The observations were recorded in 5 individual plants from each cultivar for the following attributes.

No. of Primary Branches per Plant

The number of primary branches emerging directly from the main shoot of the plant was recorded in 5 individual plants from each type of cultivar.

No. of Secondary Branches per Plant

The number of siliquae bearing branches emerging from the primary branches wascounted at maturity and was recorded in 5 individual plants from each cultivar.

Main Shoot Length (cm)

The main shoot length from all five individual plants from each type of cultivar was measured.

Siliqua Length (cm)

Five siliquae from the main raceme of 5 individual plants from each type of cultivar were taken randomly, and after that, the siliqua length was measured and averaged.

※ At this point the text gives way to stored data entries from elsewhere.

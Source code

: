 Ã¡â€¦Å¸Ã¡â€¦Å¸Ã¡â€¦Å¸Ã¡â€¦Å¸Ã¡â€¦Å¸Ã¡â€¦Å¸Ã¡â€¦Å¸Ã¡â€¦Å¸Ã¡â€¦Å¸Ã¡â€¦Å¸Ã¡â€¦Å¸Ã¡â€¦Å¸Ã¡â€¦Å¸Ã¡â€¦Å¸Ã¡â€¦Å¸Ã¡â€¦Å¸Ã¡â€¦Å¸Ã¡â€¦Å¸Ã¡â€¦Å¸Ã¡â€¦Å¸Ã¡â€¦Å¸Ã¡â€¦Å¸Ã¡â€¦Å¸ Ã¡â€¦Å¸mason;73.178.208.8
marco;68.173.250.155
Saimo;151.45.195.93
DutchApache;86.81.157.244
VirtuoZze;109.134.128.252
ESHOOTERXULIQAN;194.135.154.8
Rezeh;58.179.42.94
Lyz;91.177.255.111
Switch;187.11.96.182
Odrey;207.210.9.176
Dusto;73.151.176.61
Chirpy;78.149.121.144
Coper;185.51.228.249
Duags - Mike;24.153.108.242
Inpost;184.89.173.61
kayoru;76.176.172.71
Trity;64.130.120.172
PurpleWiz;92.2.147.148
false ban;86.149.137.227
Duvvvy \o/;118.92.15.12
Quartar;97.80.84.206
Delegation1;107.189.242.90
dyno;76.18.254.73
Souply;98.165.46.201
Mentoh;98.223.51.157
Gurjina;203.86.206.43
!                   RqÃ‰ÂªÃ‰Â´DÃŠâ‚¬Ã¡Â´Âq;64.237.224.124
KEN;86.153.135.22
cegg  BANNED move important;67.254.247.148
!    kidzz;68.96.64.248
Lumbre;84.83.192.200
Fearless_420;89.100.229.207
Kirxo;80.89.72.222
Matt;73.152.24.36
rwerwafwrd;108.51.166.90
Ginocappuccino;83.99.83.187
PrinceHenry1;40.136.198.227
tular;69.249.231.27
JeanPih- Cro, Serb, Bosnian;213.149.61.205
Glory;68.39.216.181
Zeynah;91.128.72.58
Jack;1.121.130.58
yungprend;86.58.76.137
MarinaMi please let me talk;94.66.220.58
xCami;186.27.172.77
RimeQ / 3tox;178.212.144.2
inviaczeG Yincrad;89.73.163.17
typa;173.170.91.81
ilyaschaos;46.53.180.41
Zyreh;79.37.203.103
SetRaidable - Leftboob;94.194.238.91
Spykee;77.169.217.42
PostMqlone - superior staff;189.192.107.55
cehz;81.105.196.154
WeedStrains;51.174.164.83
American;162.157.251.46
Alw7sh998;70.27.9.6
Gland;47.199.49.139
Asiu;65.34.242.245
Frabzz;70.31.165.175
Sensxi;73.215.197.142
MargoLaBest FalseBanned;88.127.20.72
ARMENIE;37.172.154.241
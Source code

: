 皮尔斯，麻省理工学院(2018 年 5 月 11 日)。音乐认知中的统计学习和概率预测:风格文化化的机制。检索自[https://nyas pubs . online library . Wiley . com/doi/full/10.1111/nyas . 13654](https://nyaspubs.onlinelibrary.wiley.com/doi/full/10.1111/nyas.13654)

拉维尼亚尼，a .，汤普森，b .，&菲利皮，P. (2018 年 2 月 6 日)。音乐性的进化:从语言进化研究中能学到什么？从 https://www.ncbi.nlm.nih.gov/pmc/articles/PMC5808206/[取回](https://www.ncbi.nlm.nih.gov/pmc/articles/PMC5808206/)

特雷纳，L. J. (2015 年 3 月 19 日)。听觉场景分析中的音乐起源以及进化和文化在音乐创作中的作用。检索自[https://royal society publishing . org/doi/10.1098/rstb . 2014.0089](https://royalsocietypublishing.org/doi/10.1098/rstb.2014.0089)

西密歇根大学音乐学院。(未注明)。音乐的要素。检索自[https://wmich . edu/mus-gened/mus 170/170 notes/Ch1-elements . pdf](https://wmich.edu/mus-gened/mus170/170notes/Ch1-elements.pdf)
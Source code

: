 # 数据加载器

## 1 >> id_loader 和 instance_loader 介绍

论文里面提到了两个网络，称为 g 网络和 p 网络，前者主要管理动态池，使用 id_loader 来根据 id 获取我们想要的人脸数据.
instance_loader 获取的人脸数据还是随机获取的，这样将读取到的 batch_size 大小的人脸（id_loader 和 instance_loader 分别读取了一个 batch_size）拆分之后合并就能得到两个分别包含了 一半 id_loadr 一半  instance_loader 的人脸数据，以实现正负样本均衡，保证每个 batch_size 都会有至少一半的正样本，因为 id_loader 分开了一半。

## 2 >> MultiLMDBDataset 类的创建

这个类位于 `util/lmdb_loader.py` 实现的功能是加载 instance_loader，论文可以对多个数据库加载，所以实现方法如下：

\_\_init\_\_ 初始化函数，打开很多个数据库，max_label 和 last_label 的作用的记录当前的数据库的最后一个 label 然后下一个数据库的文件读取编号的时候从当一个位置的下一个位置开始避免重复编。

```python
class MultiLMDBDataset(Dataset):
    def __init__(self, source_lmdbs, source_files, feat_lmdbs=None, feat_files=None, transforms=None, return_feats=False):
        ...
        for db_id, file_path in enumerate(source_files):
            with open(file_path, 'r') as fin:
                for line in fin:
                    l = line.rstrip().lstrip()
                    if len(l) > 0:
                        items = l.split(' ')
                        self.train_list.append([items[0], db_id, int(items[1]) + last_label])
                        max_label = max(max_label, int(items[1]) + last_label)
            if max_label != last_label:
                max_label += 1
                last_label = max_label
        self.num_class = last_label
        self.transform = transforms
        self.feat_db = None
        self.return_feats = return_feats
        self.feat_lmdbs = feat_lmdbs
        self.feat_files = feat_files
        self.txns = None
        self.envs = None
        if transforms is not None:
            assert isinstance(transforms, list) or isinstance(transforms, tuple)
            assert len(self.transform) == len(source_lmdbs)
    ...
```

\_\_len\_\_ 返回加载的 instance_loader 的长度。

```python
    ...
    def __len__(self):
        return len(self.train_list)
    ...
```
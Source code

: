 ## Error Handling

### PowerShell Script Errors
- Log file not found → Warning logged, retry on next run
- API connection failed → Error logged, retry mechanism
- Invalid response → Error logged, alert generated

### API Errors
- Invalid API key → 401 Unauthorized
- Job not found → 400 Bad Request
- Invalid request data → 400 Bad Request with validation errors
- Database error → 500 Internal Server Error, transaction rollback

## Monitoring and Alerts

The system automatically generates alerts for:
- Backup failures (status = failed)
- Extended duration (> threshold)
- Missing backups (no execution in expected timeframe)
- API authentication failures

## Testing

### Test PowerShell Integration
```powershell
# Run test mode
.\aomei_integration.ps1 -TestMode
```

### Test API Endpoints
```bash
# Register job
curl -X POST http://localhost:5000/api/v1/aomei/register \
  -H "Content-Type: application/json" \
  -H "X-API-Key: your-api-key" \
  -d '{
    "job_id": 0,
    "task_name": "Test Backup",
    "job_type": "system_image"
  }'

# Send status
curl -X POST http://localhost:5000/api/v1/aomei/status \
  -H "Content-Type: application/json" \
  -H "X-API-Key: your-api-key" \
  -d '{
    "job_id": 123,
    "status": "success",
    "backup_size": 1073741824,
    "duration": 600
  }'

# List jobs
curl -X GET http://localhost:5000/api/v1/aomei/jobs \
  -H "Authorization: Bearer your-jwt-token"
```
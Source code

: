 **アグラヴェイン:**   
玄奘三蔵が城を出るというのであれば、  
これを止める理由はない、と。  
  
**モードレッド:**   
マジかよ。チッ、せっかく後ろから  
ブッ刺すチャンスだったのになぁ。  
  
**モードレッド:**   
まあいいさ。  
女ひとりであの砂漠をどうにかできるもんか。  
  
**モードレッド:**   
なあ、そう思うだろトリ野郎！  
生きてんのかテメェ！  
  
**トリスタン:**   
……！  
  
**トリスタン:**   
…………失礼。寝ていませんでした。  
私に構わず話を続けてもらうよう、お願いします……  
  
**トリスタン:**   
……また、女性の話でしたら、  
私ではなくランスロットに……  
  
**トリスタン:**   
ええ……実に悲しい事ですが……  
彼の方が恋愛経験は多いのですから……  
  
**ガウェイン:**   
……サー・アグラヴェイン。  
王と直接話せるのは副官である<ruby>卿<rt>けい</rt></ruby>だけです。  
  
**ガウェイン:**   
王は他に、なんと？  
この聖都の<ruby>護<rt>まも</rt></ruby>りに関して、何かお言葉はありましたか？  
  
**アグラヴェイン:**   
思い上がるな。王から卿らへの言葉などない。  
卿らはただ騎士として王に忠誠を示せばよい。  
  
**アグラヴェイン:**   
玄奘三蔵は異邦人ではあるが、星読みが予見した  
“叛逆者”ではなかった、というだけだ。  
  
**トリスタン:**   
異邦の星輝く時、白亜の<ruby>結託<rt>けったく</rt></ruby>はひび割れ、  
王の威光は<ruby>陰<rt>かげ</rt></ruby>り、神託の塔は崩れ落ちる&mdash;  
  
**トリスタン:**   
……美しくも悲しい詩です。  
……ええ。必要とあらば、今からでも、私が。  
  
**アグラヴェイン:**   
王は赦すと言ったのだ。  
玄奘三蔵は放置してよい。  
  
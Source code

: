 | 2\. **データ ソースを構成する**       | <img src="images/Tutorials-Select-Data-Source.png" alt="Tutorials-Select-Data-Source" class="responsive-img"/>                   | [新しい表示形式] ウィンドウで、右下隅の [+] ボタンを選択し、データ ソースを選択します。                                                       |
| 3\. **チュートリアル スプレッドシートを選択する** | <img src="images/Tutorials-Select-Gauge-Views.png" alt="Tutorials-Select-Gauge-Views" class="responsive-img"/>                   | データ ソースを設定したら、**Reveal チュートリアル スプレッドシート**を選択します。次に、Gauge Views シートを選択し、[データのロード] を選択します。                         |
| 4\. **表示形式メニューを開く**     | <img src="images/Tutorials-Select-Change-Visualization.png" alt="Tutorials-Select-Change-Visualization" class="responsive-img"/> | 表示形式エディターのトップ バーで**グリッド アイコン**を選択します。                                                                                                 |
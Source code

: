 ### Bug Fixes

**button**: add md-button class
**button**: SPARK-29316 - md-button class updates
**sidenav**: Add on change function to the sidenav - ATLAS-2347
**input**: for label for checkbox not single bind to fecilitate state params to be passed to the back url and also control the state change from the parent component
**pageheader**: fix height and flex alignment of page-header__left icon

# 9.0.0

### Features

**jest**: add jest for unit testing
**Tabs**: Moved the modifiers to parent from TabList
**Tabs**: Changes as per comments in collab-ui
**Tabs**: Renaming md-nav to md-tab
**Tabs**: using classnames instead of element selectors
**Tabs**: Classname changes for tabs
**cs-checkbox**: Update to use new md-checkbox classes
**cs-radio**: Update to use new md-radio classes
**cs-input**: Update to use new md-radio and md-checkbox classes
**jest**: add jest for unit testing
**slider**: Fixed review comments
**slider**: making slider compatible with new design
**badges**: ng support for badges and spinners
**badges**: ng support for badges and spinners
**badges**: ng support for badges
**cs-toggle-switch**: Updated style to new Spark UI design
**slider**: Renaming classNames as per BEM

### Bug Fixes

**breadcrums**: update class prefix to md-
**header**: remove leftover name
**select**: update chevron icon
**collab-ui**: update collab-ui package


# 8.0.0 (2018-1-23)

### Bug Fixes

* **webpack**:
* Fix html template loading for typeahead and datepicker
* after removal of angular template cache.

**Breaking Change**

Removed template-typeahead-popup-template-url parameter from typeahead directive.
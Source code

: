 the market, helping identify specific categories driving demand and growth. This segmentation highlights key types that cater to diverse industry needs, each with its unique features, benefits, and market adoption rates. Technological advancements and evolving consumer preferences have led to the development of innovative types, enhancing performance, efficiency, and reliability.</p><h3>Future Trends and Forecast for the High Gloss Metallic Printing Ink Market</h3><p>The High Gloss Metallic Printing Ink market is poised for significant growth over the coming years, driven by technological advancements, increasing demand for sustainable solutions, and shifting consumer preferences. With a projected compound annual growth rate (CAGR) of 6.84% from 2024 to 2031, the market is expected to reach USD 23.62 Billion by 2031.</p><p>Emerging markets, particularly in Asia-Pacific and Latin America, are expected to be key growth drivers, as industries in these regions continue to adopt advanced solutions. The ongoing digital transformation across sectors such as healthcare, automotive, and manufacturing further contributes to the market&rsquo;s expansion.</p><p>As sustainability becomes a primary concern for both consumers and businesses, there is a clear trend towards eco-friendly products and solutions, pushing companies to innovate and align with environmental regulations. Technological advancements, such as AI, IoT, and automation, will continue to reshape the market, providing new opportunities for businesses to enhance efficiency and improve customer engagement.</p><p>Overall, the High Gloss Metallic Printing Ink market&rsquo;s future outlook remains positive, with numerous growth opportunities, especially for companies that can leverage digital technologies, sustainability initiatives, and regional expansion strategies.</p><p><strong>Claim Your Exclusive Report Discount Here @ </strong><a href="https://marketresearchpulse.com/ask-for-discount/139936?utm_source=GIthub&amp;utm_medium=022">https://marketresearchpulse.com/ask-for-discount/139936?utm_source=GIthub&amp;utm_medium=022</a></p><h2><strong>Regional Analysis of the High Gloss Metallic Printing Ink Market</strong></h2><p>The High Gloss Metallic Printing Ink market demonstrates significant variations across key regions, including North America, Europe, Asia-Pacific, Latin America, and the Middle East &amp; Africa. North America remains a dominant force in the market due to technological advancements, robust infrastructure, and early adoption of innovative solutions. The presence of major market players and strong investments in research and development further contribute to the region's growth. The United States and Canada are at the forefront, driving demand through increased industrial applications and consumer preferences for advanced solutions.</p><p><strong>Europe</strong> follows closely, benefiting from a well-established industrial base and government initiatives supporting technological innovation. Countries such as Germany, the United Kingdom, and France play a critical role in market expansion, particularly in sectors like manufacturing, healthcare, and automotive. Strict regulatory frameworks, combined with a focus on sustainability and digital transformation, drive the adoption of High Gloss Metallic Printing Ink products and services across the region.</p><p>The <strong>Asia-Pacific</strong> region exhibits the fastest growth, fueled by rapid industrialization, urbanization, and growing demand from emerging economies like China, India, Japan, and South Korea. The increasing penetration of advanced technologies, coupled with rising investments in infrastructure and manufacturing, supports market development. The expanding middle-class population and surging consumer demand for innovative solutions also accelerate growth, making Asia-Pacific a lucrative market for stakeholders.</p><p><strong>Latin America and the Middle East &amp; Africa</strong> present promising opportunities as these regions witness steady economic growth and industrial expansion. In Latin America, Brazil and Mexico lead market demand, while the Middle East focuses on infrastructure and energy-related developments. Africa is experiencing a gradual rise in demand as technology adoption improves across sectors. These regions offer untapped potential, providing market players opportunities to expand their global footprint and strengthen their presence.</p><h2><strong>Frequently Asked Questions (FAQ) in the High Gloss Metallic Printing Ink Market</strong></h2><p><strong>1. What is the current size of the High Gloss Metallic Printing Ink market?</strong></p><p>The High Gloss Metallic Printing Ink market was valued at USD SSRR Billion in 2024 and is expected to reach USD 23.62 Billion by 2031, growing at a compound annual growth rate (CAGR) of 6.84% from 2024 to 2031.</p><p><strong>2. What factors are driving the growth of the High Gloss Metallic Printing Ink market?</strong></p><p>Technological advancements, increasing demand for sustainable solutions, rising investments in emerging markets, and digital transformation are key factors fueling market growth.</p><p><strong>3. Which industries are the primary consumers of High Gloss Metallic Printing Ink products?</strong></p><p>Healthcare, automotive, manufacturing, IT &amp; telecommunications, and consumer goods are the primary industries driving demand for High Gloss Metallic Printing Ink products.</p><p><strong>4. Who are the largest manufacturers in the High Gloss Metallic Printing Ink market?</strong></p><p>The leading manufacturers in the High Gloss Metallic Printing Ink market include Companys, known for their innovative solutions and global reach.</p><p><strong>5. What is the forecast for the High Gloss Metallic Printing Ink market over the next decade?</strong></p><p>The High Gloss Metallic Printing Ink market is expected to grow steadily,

Number of Siliquae on the Main Shoot

Number of siliquae present on the main shoot of the selected plants was counted and averaged.

Siliqua Density on Main Shoot

Siliqua density was worked out by dividing the number of siliquae on main shoot with main shoot length in all five individual plants of each type of cultivar and averaged.

The Number of Seeds per Siliqua

Five siliquae from main raceme of each plant were taken randomly, and after that, the number of seeds was counted and averaged.

Seed Yield per Plant (g)

Five tagged plants of each type of cultivar were threshed separately, cleaned, weighed and averaged.

4.3. Experimental Design and Statistical Analyses

The lab and field data of the experiments were collected and arranged in a factorial completely randomized design with four levels of Factor 1 (temperature) and 19 levels of Factor 2 (cultivars) and a factorial randomized block design. Three replications for all the treatment combinations were applied in which 100 seeds per replication were used. Significant differences between means of treatments, cultivars and interactions were calculated using the least significant difference to compare the means using Tukey’s test at p ≤ 0.05, and correlation coefficients (r) were also determined using SPSS 16.0, Chicago, IL, USA. Analysis of variance (ANOVA) from the data was employed to compute the variable effects of the factors and their interaction. To estimate similarities among cultivars for survival under heat stress and biochemical parameters, cluster analysis was performed using Numerical Taxonomy and Multivariate Analysis System (NTSYS). The dissimilarity matrix was used to construct the dendrogram by the unweighted pair group method for the arithmetic mean (UPGMA) based on Sequential Agglomerative Hierarchical and Nested (SAHN) clustering [67].

5. Conclusions

The present study on nineteen mustard cultivars revealed that high-temperature stress caused some level of injuries at the seedling stage as well as triggered some defense mechanisms to prevent those injuries. The mustard cultivars responded differently to different temperature conditions. The tolerant cultivars showed high antioxidant enzyme activity and proline content to counteract the deleterious effect of heat stress thus resulting in better field performance. On the other hand, susceptible cultivars in group I showed fewer protective mechanisms under heat stress. The present study thus provides a simple, efficient and cost-effective method for screening, based on the survival percentage of cultivars, to help early selection of heat-tolerant cultivars.